How else does your running form change? KINEMATICally speaking (think position of joints, not force), your hips, knees, and ankles hit pretty much the same angles when you run on a treadmill versus overground. A recent – excuse me – very recent, meta-analysis found that the only difference on treadmills is that when your foot hits the ground, your toes tend to land a little closer to the ground (less dorsiflexion) and your knee has a bit more bend (more flexion). This corresponds with a step length difference of 1-5% which generally indicates that your initial contact (when your foot hits the ground) is closer towards your center of mass (more underneath your body). PHEW. Just look at the pictures.

                    Fine?                                       Better!

This is often an improvement in running form so treadmills really aren’t all that bad!

Except that they suck. I don’t think I am alone in feeling as though each mile run on a treadmill deserves a medal in itself as the miles – no – the 0.1 miles, tick by ever so slowly. 

 

So is running actually more difficult on a treadmill? 

No. In reality, according to a commonly cited study, if you are running anything faster than a 7 minute mile, you should actually increase the treadmill to 1% incline to make up for the lack of air resistance.
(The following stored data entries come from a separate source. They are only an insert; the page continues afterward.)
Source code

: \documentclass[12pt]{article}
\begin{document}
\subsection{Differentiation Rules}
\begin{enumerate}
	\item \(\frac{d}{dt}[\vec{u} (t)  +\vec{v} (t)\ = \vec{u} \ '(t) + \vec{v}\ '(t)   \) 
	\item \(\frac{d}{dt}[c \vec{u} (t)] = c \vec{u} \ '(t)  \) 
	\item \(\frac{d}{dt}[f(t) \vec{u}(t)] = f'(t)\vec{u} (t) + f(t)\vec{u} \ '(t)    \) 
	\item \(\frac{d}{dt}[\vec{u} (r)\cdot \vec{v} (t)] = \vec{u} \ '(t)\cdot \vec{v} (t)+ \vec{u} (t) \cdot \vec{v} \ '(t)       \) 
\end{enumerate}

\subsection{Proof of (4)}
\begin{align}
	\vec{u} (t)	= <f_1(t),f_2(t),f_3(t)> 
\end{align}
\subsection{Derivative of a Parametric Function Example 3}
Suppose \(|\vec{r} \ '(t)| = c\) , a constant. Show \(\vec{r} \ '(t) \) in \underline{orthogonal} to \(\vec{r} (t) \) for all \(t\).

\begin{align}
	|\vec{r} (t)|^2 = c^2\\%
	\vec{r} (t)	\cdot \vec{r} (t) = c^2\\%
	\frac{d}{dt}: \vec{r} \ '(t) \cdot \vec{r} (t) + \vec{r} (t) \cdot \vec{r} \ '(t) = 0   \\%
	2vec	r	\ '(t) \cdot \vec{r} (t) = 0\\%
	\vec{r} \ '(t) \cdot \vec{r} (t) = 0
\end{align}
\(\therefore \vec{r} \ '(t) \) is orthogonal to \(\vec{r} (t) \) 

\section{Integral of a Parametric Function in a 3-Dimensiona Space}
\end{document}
And if you can get up to around a 5 minute mile, you may even want to increase it to 2%. Yikes. 

Despite the fact that running on a treadmill requires less energy due to the lack of air resistance, this meta-analysis found that when running at faster speeds, your heart rate and perceived level of exertion are higher on a treadmill than if you are running that same fast speed overground. Conversely, when running at slower speeds, your perceived level of exertion and your heart rate are decreased on a treadmill versus running that same slow seed outdoors. Kinda weird. We can only speculate at this point, but it most likely has to do with fear of flying off the back end of a machine that uses space and gravity to its advantage to embarrass newbies all across the Tube of You. The meta-analysis also found, not surprisingly, that most people demonstrated decreased endurance on a treadmill vs outdoors. Well obviously, treadmills are boring. This analysis demonstrates that treadmills can throw even trained athletes into a tizzy so if you feel as though you are putting in more effort, you are not alone and don’t assume that perception reflects your training. If you feel that you are putting in less effort, then that can also be normal and I’m jealous. If you are running at faster speeds and are worried about decreased energy expenditure, just increase the treadmill to 1% incline, stop bragging to all your friends and coworkers about your newest PR, and get in your miles. 

While treadmills can be a rare form of mental torture, they will not change your form enough to matter, they can be adjusted to reduce lack of air resistance, and they can safely be used to get in some quality training when the great outdoors are just not a current viable option.